Digne hasn't been a fringe player at Everton and at 28 is a player whose market value is high. The fallout that occurred in recent months isn't something that was factored in over the summer and his hastened departure wasn't on the agenda.

But with the club likely to be able to rely on a sizeable chunk of money coming their way from a Digne sale, especially with both club and player keen to expedite the situation, then Blues chiefs have been willing to roll the dice on Mykolenko and Patterson.

There will be further heavy losses incurred by Everton when they publish their accounts in the coming weeks, with the impact of a full season played behind closed doors meaning that almost all of their matchday income would have been wiped out.

The financial accounts set to be published are for the year ending June 2021. The current accounting period, which ends in June 2022, will be the one that takes into account the business that has been done this season, and with Everton keen to try and make headway in driving down losses and easing their FFP worries, their transfer approach has been far more measured than it has been in previous seasons.
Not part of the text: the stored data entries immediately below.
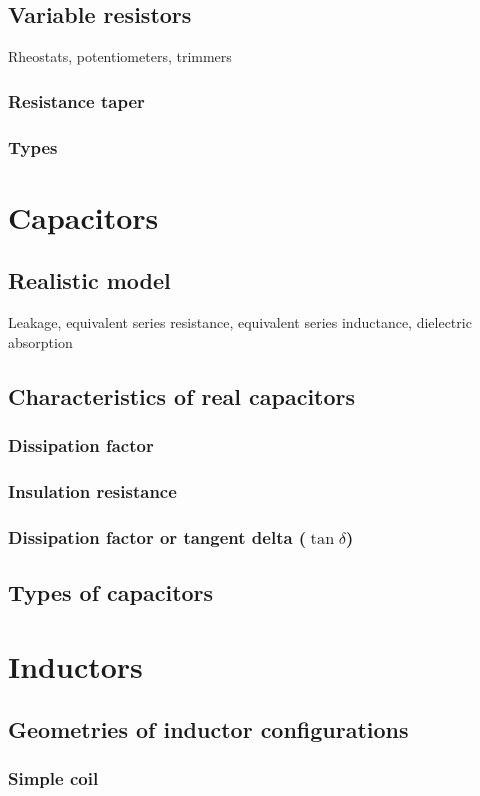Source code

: \documentclass{report}
\begin{document}
\subsection{Variable resistors}
Rheostats, potentiometers, trimmers
\subsubsection{Resistance taper}
\subsubsection{Types}
\section{Capacitors}
\subsection{Realistic model}
Leakage, equivalent series resistance, equivalent series inductance, dielectric absorption
\subsection{Characteristics of real capacitors}
\subsubsection{Dissipation factor}
\subsubsection{Insulation resistance}
\subsubsection{Dissipation factor or tangent delta ($\tan \delta$)}
\subsection{Types of capacitors}
\section{Inductors}
\subsection{Geometries of inductor configurations}
\subsubsection{Simple coil}
\end{document}
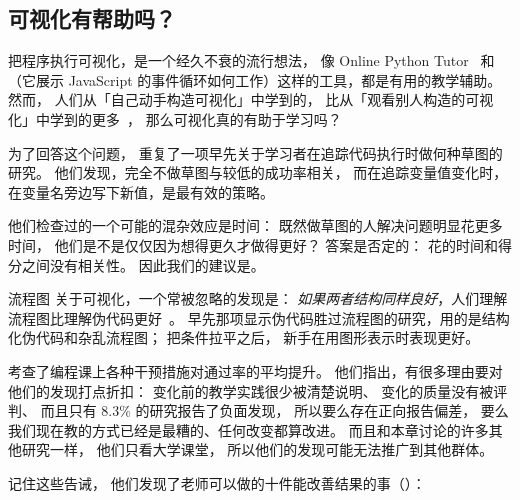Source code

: \subsection*{可视化有帮助吗？}

把程序执行可视化，是一个经久不衰的流行想法，
像 Online Python Tutor~\cite{Guo2013}
和 
（它展示 JavaScript 的事件循环如何工作）这样的工具，都是有用的教学辅助。
然而，
人们从「自己动手构造可视化」中学到的，
比从「观看别人构造的可视化」中学到的更多~\cite{Stas1998,Ceti2016}，
那么可视化真的有助于学习吗？

为了回答这个问题，
\cite{Cunn2017}重复了一项早先关于学习者在追踪代码执行时做何种草图的研究。
他们发现，完全不做草图与较低的成功率相关，
而在追踪变量值变化时，在变量名旁边写下新值，是最有效的策略。

他们检查过的一个可能的混杂效应是时间：
既然做草图的人解决问题明显花更多时间，
他们是不是仅仅因为想得更久才做得更好？
答案是否定的：
花的时间和得分之间没有相关性。
因此我们的建议是。

\begin{aside}{流程图}
  关于可视化，一个常被忽略的发现是：
  \emph{如果两者结构同样良好}，人们理解流程图比理解伪代码更好~\cite{Scan1989}。
  早先那项显示伪代码胜过流程图的研究，用的是结构化伪代码和杂乱流程图；
  把条件拉平之后，
  新手在用图形表示时表现更好。
\end{aside}


\cite{Viha2014}考查了编程课上各种干预措施对通过率的平均提升。
他们指出，有很多理由要对他们的发现打点折扣：
变化前的教学实践很少被清楚说明、
变化的质量没有被评判、
而且只有 8.3\% 的研究报告了负面发现，
所以要么存在正向报告偏差，
要么我们现在教的方式已经是最糟的、任何改变都算改进。
而且和本章讨论的许多其他研究一样，
他们只看大学课堂，
所以他们的发现可能无法推广到其他群体。

记住这些告诫，
他们发现了老师可以做的十件能改善结果的事（）：

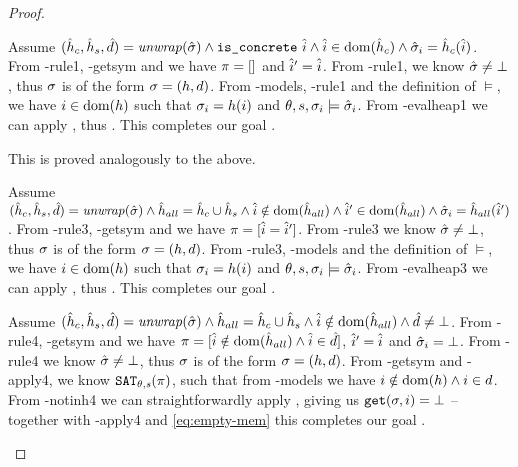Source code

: \begin{proof}
\begin{hypvlist}
 Assume $(\hat{h}_c,\hat{h}_s,\hat{d})=\mathit{unwrap}(\hat{\sigma}) \land \texttt{is\_concrete}~\hat{i} \land \hat{i}\in\operatorname{dom}(\hat{h}_c) \land \hat{\sigma}_{i}=\hat{h}_c(\hat{i})$.
 From \hyp{rule1}, \hyp{getsym} and  we have $\pi=[]$ and $\hat{i}'=\hat{i}$.
 From \hyp{rule1}, we know $\hat{\sigma}\neq\bot$, thus $\sigma$ is of the form $\sigma=(h,d)$.%
 From \hyp{models}, \hyp{rule1} and the definition of $\models$, we have $i\in \operatorname{dom}(h)$ such that $\sigma_i=h(i)$ and ${\theta,s,\sigma_i\models\hat{\sigma}_i}$.%
 From \hyp{evalheap1} we can apply , thus . This completes our goal .
\end{hypvlist}

 This is proved analogously to the above.


\begin{hypvlist}
 Assume $(\hat{h}_c,\hat{h}_s,\hat{d})=\mathit{unwrap}(\hat{\sigma}) \land \hat{h}_{all}=\hat{h}_c\cup \hat{h}_s \land \hat{i}\notin \operatorname{dom}(\hat{h}_{all}) \land \hat{i}'\in\operatorname{dom}(\hat{h}_{all}) \land {\hat{\sigma}_i=\hat{h}_{all}(\hat{i}')}$.
 From \hyp{rule3}, \hyp{getsym} and  we have $\pi=[\hat{i} = \hat{i}']$.
 From \hyp{rule3} we know $\hat{\sigma}\neq\bot$, thus $\sigma$ is of the form $\sigma=(h,d)$.
 From \hyp{rule3}, \hyp{models} and the definition of $\models$, we have $i\in \operatorname{dom}(h)$  such that $\sigma_i=h(i)$ and ${\theta,s,\sigma_i\models\hat{\sigma}_i}$.%
 From \hyp{evalheap3} we can apply , thus . This completes our goal .
\end{hypvlist}


\begin{hypvlist}
 Assume $(\hat{h}_c,\hat{h}_s,\hat{d})=\mathit{unwrap}(\hat{\sigma}) \land \hat{h}_{all}=\hat{h}_c\cup \hat{h}_s \land \hat{i}\notin\operatorname{dom}(\hat{h}_{all}) \land \hat{d}\neq\bot$.
 From \hyp{rule4}, \hyp{getsym} and  we have $\pi=[\hat{i}\notin\operatorname{dom}(\hat{h}_{all}) \land \hat{i}\in \hat{d}]$, $\hat{i}'=\hat{i}$ and $\hat{\sigma}_i=\bot$.%
 From \hyp{rule4} we know $\hat{\sigma}\neq\bot$, thus $\sigma$ is of the form $\sigma=(h,d)$.
 From \hyp{getsym} and \hyp{apply4}, we know $\texttt{SAT}_{\mathit{\theta,s}}(\pi)$, such that from \hyp{models} we have ${i\notin \operatorname{dom}(h)} \land {i\in d}$.
 From \hyp{notinh4} we can straightforwardly apply , giving us $\texttt{get}(\sigma,i)=\bot$ -- together with \hyp{apply4} and \ref{eq:empty-mem} this completes our goal .
\end{hypvlist}


\end{proof}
The additions of Mykolenko and Patterson, whose profile as young talents ready to take their game to the next level fits the mould that Everton want when looking to their future progression, point to the club beginning to emerge from the transfer wilderness.

But having spent so much for such little return in recent seasons it won't be a swift return to the big spending of some seasons and there will have to be some smart moves made in the market.

In recent times that hasn't been Everton's forte, and that is something that has to be addressed.